The collections room was full of metal cabinets and open shelving holding prepared fossils as well as countless plaster field jackets, some still unopened half a century after they’d been brought to the museum. I started by pulling out a drawer containing skulls of Ordovician jawless fishes. Hollus looked them over, handling them gently. The force fields projected by the holoform unit seemed to define a solidness that precisely matched the alien’s apparent physical form. We bumped into each other a few times as we negotiated our way down the narrow aisles in the collections room, and my hands touched his several times as I passed him fossils. I felt a static tingling whenever his projected form contacted my skin, the only indication that he wasn’t really there.
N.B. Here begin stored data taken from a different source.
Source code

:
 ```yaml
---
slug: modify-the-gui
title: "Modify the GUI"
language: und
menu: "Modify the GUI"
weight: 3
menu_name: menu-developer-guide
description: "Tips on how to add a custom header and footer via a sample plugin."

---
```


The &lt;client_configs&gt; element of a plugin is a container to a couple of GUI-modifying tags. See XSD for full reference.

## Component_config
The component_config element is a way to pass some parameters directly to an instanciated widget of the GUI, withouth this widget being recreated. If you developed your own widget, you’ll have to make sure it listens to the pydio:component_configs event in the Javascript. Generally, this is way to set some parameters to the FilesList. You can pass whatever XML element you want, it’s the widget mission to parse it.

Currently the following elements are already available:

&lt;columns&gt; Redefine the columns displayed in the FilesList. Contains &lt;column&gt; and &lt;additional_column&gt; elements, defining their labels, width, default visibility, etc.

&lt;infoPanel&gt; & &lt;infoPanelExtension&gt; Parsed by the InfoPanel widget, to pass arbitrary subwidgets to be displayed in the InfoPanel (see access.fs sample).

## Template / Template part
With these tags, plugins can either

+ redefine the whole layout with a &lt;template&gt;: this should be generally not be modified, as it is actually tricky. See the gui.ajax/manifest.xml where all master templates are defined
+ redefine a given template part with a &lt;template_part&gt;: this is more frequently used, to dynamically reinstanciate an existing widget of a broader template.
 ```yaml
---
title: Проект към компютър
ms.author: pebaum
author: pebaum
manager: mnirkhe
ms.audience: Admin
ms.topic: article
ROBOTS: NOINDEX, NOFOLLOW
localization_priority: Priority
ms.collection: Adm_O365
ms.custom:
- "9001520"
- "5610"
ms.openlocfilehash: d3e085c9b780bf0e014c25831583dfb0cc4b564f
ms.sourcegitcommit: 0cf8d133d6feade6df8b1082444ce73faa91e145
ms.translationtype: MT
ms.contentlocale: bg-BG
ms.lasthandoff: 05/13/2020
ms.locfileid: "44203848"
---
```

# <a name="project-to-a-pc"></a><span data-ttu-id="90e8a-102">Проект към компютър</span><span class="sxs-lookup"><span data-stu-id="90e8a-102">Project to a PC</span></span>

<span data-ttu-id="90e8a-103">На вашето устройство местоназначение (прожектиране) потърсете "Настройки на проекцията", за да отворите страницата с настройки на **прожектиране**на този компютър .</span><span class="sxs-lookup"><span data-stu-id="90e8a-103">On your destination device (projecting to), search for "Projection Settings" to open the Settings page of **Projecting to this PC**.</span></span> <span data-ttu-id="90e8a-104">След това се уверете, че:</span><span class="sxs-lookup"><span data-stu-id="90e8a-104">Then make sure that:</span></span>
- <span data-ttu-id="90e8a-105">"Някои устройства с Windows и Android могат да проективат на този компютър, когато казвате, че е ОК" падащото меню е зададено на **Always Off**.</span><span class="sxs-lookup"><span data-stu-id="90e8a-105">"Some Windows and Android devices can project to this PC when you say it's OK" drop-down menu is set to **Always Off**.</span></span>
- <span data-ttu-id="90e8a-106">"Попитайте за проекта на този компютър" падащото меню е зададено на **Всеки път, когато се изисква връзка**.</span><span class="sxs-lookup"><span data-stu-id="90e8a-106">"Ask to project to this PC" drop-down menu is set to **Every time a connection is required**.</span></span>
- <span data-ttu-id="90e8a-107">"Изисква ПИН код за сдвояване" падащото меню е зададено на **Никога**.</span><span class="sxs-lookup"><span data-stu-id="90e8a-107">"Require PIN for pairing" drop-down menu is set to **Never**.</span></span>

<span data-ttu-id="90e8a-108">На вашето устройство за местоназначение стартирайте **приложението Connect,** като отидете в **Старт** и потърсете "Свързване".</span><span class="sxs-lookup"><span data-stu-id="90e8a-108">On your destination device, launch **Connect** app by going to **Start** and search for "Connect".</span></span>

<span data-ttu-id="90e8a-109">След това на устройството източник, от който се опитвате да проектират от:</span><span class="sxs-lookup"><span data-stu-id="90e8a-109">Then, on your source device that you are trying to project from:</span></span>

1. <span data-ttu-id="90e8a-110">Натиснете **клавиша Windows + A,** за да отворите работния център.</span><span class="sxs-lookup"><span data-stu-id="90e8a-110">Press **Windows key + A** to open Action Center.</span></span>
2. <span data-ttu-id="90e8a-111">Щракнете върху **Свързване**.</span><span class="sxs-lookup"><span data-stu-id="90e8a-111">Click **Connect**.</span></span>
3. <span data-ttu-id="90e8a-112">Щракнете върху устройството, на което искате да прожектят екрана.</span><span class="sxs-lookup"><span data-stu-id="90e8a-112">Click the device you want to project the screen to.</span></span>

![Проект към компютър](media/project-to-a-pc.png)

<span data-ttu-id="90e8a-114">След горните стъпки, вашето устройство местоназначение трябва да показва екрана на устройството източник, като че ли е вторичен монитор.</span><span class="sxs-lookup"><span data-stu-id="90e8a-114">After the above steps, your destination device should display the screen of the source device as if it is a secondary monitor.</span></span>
As he examined the strange, solid skulls, I happened to comment that they looked rather alien. Hollus seemed surprised by the remark. “I” “am” “cur” “i” “ous,” he said, “about” “your” “concepts” “of” “alien” “life.”
“I thought you knew all about that,” I replied, smiling. “Anal probes and so on.”
“We have been watching your TV broadcasts for about a year now. But I suspect you have more interesting material than what I have seen.”
“What have you seen?”
“A show about an academic and his family who are extraterrestrials.”
It took me a moment to recognize it. “Ah,” I said. “That’s 3rd Rock from the Sun. It’s a comedy.”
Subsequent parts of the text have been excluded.